> Try it:
Exactly the lines below, starting with the one containing "- From 1/1/2020" and going on through the one containing "All notable changes", must be reproduced, both ends included, and no pictures with them.

Document images with source code:
-- Opening Marker --

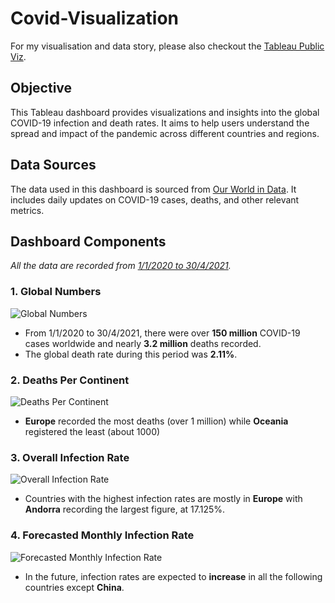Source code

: # Covid-Visualization
For my visualisation and data story, please also checkout the [Tableau Public Viz](https://public.tableau.com/app/profile/hieu.pham7426/viz/Covid_17175180579100/COVID-19Cases).

## Objective

This Tableau dashboard provides visualizations and insights into the global COVID-19 infection and death rates. It aims to help users understand the spread and impact of the pandemic across different countries and regions.

## Data Sources

The data used in this dashboard is sourced from [Our World in Data](https://ourworldindata.org/covid-deaths). It includes daily updates on COVID-19 cases, deaths, and other relevant metrics.

## Dashboard Components

_All the data are recorded from <ins>1/1/2020 to 30/4/2021</ins>._

### 1. Global Numbers
![Global Numbers](https://github.com/PhamTrungHieu2001/Covid-Visualization/blob/main/images/Global%20Numbers.jpg)
- From 1/1/2020 to 30/4/2021, there were over **150 million** COVID-19 cases worldwide and nearly **3.2 million** deaths recorded.
- The global death rate during this period was **2.11%**.

### 2. Deaths Per Continent
![Deaths Per Continent](https://github.com/PhamTrungHieu2001/Covid-Visualization/blob/main/images/Deaths%20Per%20Continent.jpg)
- **Europe** recorded the most deaths (over 1 million) while **Oceania** registered the least (about 1000)

### 3. Overall Infection Rate
![Overall Infection Rate](https://github.com/PhamTrungHieu2001/Covid-Visualization/blob/main/images/Overall%20Infection%20Rate.jpg)
- Countries with the highest infection rates are mostly in **Europe** with **Andorra** recording the largest figure, at 17.125%.

### 4. Forecasted Monthly Infection Rate
![Forecasted Monthly Infection Rate](https://github.com/PhamTrungHieu2001/Covid-Visualization/blob/main/images/Predicted%20Monthly%20Infection%20Rate.jpg)
- In the future, infection rates are expected to **increase** in all the following countries except **China**.
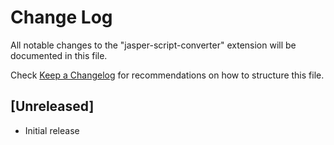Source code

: # Change Log

All notable changes to the "jasper-script-converter" extension will be documented in this file.

Check [Keep a Changelog](http://keepachangelog.com/) for recommendations on how to structure this file.

## [Unreleased]

- Initial release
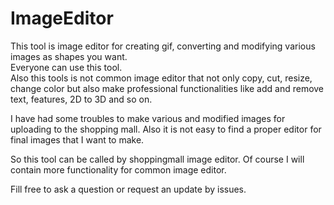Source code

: # ImageEditor
This tool is image editor for creating gif, converting and modifying various images as shapes you want.\
Everyone can use this tool. \
Also this tools is not common image editor that not only copy, cut, resize, change color but also 
make professional functionalities like add and remove text, features, 2D to 3D and so on.


I have had some troubles to make various and modified images for uploading to the shopping mall.
Also it is not easy to find a proper editor for final images that I want to make.

So this tool can be called by shoppingmall image editor.
Of course I will contain more functionality for common image editor.

Fill free to ask a question or request an update by issues.


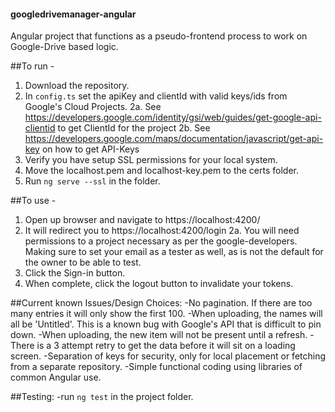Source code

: #### googledrivemanager-angular
Angular project that functions as a pseudo-frontend process to work on Google-Drive based logic.

##To run - 
1. Download the repository.
2. In `config.ts` set the apiKey and clientId with valid keys/ids from Google's Cloud Projects.
2a. See https://developers.google.com/identity/gsi/web/guides/get-google-api-clientid to get ClientId for the project
2b. See https://developers.google.com/maps/documentation/javascript/get-api-key on how to get API-Keys
3.  Verify you have setup SSL permissions for your local system.
4.  Move the localhost.pem and localhost-key.pem to the certs folder.
5.  Run `ng serve --ssl` in the folder.

##To use -
1.  Open up browser and navigate to https://localhost:4200/
2.  It will redirect you to https://localhost:4200/login
2a. You will need permissions to a project necessary as per the google-developers.  Making sure to set your email as a tester as well, as is not the default for the owner to be able to test.
3.  Click the Sign-in button.
4.  When complete, click the logout button to invalidate your tokens.


##Current known Issues/Design Choices:
-No pagination.  If there are too many entries it will only show the first 100.
-When uploading, the names will all be 'Untitled'.  This is a known bug with Google's API that is difficult to pin down.
-When uploading, the new item will not be present until a refresh.
-There is a 3 attempt retry to get the data before it will sit on a loading screen.
-Separation of keys for security, only for local placement or fetching from a separate repository.
-Simple functional coding using libraries of common Angular use.

##Testing:
-run `ng test` in the project folder.
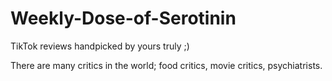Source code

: # Weekly-Dose-of-Serotinin
TikTok reviews handpicked by yours truly ;)

There are many critics in the world; food critics, movie critics, psychiatrists. 
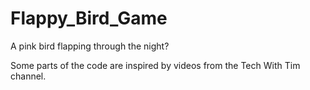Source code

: # Flappy_Bird_Game
A pink bird flapping through the night?

Some parts of the code are inspired by videos from the Tech With Tim channel.

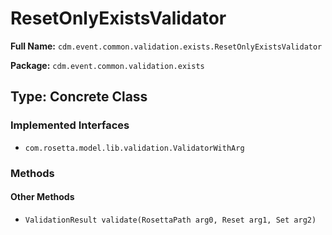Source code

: # ResetOnlyExistsValidator

**Full Name:** `cdm.event.common.validation.exists.ResetOnlyExistsValidator`

**Package:** `cdm.event.common.validation.exists`

## Type: Concrete Class

### Implemented Interfaces

- `com.rosetta.model.lib.validation.ValidatorWithArg`

### Methods

#### Other Methods

- `ValidationResult validate(RosettaPath arg0, Reset arg1, Set arg2)`

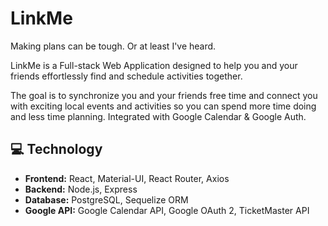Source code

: # LinkMe

Making plans can be tough. Or at least I've heard.

LinkMe is a Full-stack Web Application designed to help you and your friends effortlessly find and schedule activities together.

The goal is to synchronize you and your friends free time and connect you with exciting local events and activities so you can spend more time doing and less time planning.
Integrated with Google Calendar & Google Auth.

## 💻 Technology

- **Frontend:** React, Material-UI, React Router, Axios
- **Backend:** Node.js, Express
- **Database:** PostgreSQL, Sequelize ORM
- **Google API:** Google Calendar API, Google OAuth 2, TicketMaster API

-- Closing Marker --

> Result:
- From 1/1/2020 to 30/4/2021, there were over **150 million** COVID-19 cases worldwide and nearly **3.2 million** deaths recorded.
- The global death rate during this period was **2.11%**.

### 2. Deaths Per Continent
![Deaths Per Continent](https://github.com/PhamTrungHieu2001/Covid-Visualization/blob/main/images/Deaths%20Per%20Continent.jpg)
- **Europe** recorded the most deaths (over 1 million) while **Oceania** registered the least (about 1000)

### 3. Overall Infection Rate
![Overall Infection Rate](https://github.com/PhamTrungHieu2001/Covid-Visualization/blob/main/images/Overall%20Infection%20Rate.jpg)
- Countries with the highest infection rates are mostly in **Europe** with **Andorra** recording the largest figure, at 17.125%.

### 4. Forecasted Monthly Infection Rate
![Forecasted Monthly Infection Rate](https://github.com/PhamTrungHieu2001/Covid-Visualization/blob/main/images/Predicted%20Monthly%20Infection%20Rate.jpg)
- In the future, infection rates are expected to **increase** in all the following countries except **China**.
Source code

: # Change Log

All notable changes to the "jasper-script-converter" extension will be documented in this file.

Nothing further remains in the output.